DIRECTIONS FOR THIS TASK: A copy is needed of each line in the records that has the word "epochs".

--- RECORD SET ---

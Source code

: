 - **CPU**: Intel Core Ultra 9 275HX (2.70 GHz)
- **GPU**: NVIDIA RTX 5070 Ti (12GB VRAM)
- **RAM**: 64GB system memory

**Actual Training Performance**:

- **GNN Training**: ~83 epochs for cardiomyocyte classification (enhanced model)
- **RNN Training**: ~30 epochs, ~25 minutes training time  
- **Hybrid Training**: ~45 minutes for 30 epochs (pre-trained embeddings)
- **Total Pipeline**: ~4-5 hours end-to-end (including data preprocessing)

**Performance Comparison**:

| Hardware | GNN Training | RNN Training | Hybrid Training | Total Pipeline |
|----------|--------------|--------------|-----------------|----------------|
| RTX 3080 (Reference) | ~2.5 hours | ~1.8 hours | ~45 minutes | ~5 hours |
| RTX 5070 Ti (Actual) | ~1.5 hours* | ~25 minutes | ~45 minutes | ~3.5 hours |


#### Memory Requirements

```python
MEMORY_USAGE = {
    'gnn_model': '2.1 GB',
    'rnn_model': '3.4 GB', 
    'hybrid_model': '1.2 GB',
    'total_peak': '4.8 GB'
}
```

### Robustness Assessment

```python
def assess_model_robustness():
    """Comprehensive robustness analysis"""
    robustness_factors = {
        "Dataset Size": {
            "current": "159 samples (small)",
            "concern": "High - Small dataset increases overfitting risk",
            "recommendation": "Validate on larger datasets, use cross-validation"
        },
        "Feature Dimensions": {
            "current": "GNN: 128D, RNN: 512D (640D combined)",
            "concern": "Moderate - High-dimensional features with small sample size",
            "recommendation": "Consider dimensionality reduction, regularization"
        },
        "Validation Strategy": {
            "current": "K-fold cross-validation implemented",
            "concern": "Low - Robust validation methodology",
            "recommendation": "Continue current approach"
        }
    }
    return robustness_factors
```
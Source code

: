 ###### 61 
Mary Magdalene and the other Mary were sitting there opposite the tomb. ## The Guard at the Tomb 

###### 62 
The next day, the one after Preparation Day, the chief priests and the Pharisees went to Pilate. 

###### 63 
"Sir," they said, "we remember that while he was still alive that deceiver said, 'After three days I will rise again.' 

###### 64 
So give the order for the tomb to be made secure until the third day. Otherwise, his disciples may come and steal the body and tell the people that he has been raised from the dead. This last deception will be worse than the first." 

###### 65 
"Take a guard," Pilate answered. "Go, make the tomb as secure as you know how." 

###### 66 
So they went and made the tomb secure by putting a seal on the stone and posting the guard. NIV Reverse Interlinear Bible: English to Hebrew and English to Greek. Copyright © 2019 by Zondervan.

---

TASK SOLUTION:
- **GNN Training**: ~83 epochs for cardiomyocyte classification (enhanced model)
- **RNN Training**: ~30 epochs, ~25 minutes training time  
- **Hybrid Training**: ~45 minutes for 30 epochs (pre-trained embeddings)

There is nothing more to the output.